Uma cidade condenada a ser moderna e eterna.
Há 60 anos, uma nova flor do cerrado brotava na vastidão do Planalto. Uma flor estranha, feita de ousadas curvas e pétalas de concreto. E o mais surpreendente: a flor tinha... asas! Talvez isso explique porque Brasília nasceu sob o signo da poesia. Poesia que é possível respirar nos traços curvos e voluptuosos de um poeta do concreto chamado Oscar Niemeyer, que não economizou delírio para fazer nascerem de sua prancheta os traços de obras que assombraram o mundo. Delírios que só se tornaram possíveis graças aos cálculos do poeta pernambucano Joaquim Cardoso, que provou ao mundo que o concreto é capaz de voar.
Palácios, monumentos, pontes, museus: tudo plantado sobre um desenho simples
como um verso alexandrino perfeito. Um desenho poeticamente elaborado pelo
urbanista Lúcio Costa, que, ao cruzar duas linhas, deu início a uma das mais
radicais revoluções urbanísticas da história. E daí surgiu a cidade que seria
adornada pela poesia dos jardins de um artista chamado Roberto Burle Marx. Além
da expressão poética das esculturas de Ceschiatti, a cidade exibe a arte de
Athos Bulcão, que fez poesia moderna e interativa em azulejos que revestem
muitos de seus espaços.
A libélula plantada na aridez dos campos de Goiás inaugurou a Era da Ousadia, e anunciou ao mundo o gênio criador de um povo até então recolhido à tradição e à convenção que, de repente, revelou ter uma alma rebelde e atrevida. Capaz de olhar o mundo e desafiar: depois de conhecer esta cidade, será que alguém sabe de outra obra humana que melhor sintetize a palavra Futuro?
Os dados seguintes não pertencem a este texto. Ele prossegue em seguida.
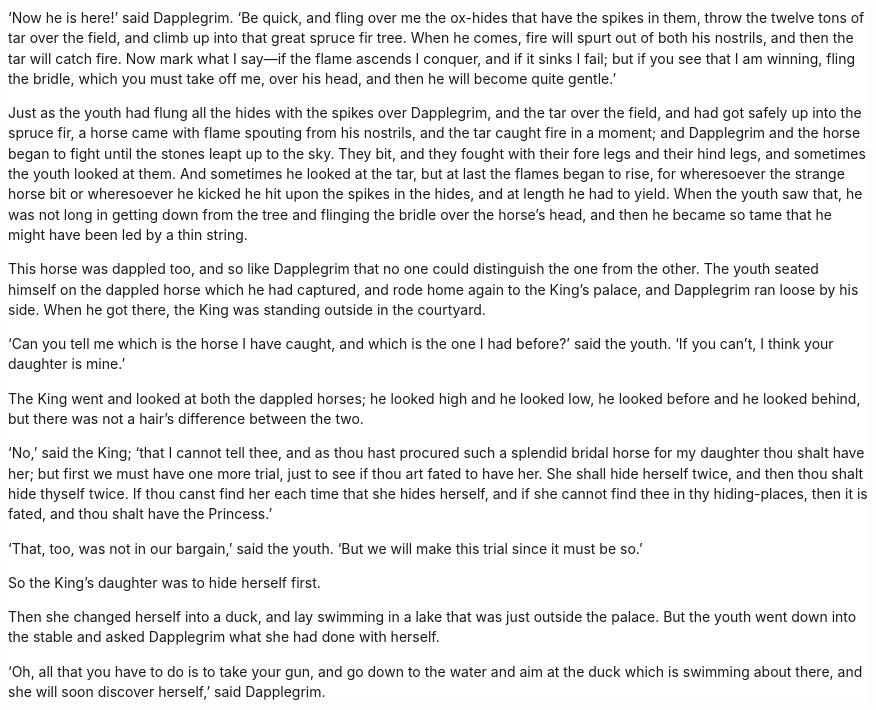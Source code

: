 ‘Now he is here!’ said Dapplegrim. ‘Be quick, and fling over me the
ox-hides that have the spikes in them, throw the twelve tons of tar
over the field, and climb up into that great spruce fir tree. When he
comes, fire will spurt out of both his nostrils, and then the tar will
catch fire. Now mark what I say—if the flame ascends I conquer, and if
it sinks I fail; but if you see that I am winning, fling the bridle,
which you must take off me, over his head, and then he will become
quite gentle.’

Just as the youth had flung all the hides with the spikes over
Dapplegrim, and the tar over the field, and had got safely up into the
spruce fir, a horse came with flame spouting from his nostrils, and the
tar caught fire in a moment; and Dapplegrim and the horse began to
fight until the stones leapt up to the sky. They bit, and they fought
with their fore legs and their hind legs, and sometimes the youth
looked at them. And sometimes he looked at the tar, but at last the
flames began to rise, for wheresoever the strange horse bit or
wheresoever he kicked he hit upon the spikes in the hides, and at
length he had to yield. When the youth saw that, he was not long in
getting down from the tree and flinging the bridle over the horse’s
head, and then he became so tame that he might have been led by a thin
string.

This horse was dappled too, and so like Dapplegrim that no one could
distinguish the one from the other. The youth seated himself on the
dappled horse which he had captured, and rode home again to the King’s
palace, and Dapplegrim ran loose by his side. When he got there, the
King was standing outside in the courtyard.

‘Can you tell me which is the horse I have caught, and which is the one
I had before?’ said the youth. ‘If you can’t, I think your daughter is
mine.’

The King went and looked at both the dappled horses; he looked high and
he looked low, he looked before and he looked behind, but there was not
a hair’s difference between the two.

‘No,’ said the King; ‘that I cannot tell thee, and as thou hast
procured such a splendid bridal horse for my daughter thou shalt have
her; but first we must have one more trial, just to see if thou art
fated to have her. She shall hide herself twice, and then thou shalt
hide thyself twice. If thou canst find her each time that she hides
herself, and if she cannot find thee in thy hiding-places, then it is
fated, and thou shalt have the Princess.’

‘That, too, was not in our bargain,’ said the youth. ‘But we will make
this trial since it must be so.’

So the King’s daughter was to hide herself first.

Then she changed herself into a duck, and lay swimming in a lake that
was just outside the palace. But the youth went down into the stable
and asked Dapplegrim what she had done with herself.

‘Oh, all that you have to do is to take your gun, and go down to the
water and aim at the duck which is swimming about there, and she will
soon discover herself,’ said Dapplegrim.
Assim, a cidade alçou voo, ganhou fama e atraiu a admiração e o espanto de quantos a viram pela primeira vez. O astronauta Yuri Gagárin, ao ver-se em plena Esplanada dos Ministérios, não se conteve: A impressão que tenho é a de estar chegando a um planeta diferente.
Em tudo Brasília se banha na poesia de que se nutre. Tudo nela é puro espanto, e assim permanecerá, perturbadora visão às futuras gerações. Desde que Niemeyer obrigou o concreto a fazer curvas audaciosas aos horizontes infinitos que se descortinam para onde se volta o olhar e ao fogo que ensanguenta o céu do Planalto a cada por-de-sol que a emoldura.
Tudo deslumbra. A ponto de o escritor francês André Malraux imaginar as belas ruínas que se formariam caso a cidade fosse destruída. Clarice Lispector conta que um dia morreu e, quando abriu os olhos, era Brasília e ela estava sozinha no mundo.
Brasília sabe que ninguém, em qualquer tempo ou lugar, roubará dela o título de A cidade mais Moderna . Mas achou pouco. Por isso não esperou três milênios, como Roma, para ingressar na eternidade. Com apenas 60 anos uma faísca no tempo da história. Brasília realizou o sonho do poeta Drummond: cansou de ser moderna. E tornou-se eterna.
Brasília seduziu artistas de todas as artes, de todas as linguagens, de todos os sotaques. "Amorosa e clara; A cidade Voa; Com as próprias asas (Joanyr de Oliveira).
Mesmo seu criador, aquele menino de Diamantina, filho da professora Júlia, não
resistiu à poesia. Ao fazer a apresentação de um livro do cronista Clemente
Luz, Juscelino Kubitscheck rendeu-se à emanação poética de cada tijolo, de cada
saco de cimento, de cada carrinho de pedreiro, de cada pá manejada pelas mãos
calosas dos candangos envolvidos na epopeia da construção: Toda a poesia
das longas noites de trabalho, toda a esperança das horas infatigáveis da
construção, estão contidas em suas páginas. É um diário que fala e faz chorar
de saudade. Foi feito em prosa, mas é o poema da cidade (JK, 1960).
Paulo José Araújo da Cunha - Jornalista, professor da Universidade de Brasília.